Exercise aim —
If a line in the entries contains the string "Therefore", include that line in your answer.

Excerpted records —
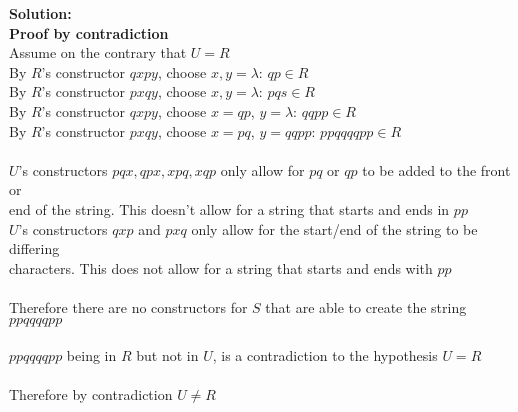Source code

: \documentclass[11pt]{article}
\begin{document}
\begin{enumerate}
\begin{solution}
{\bf Solution:}\\
{\bf Proof by contradiction }\\
\null\quad Assume on the contrary that $U=R$\\
\null\quad By $R$'s constructor $qxpy$, choose $x,y=\lambda$: $qp\in R$\\
\null\quad By $R$'s constructor $pxqy$, choose $x,y=\lambda$: $pqs\in R$\\
\null\quad By $R$'s constructor $qxpy$, choose $x=qp$, $y=\lambda$: $qqpp\in R$ \\
\null\quad By $R$'s constructor $pxqy$, choose $x=pq$, $y=qqpp$: $ppqqqqpp\in R$ \\\\
\null\quad $U$'s constructors $pqx,qpx,xpq,xqp$ only allow for $pq$ or $qp$ to be added to the front or\\
\null\quad end of the string. This doesn't allow for a string that starts and ends in $pp$ \\
\null\quad $U$'s constructors $qxp$ and $pxq$ only allow for the start/end of the string to be differing \\
\null\quad characters. This does not allow for a string that starts and ends with $pp$\\\\
\null\quad Therefore there are no constructors for $S$ that are able to create the string $ppqqqqpp$ \\\\
\null\quad $ppqqqqpp$ being in $R$ but not in $U$, is a contradiction to the hypothesis $U=R$ \\\\
Therefore by contradiction $U\not = R$


\end{solution}
\end{enumerate}
\end{document}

Solution to the exercise —
\null\quad Therefore there are no constructors for $S$ that are able to create the string $ppqqqqpp$ \\\\
Therefore by contradiction $U\not = R$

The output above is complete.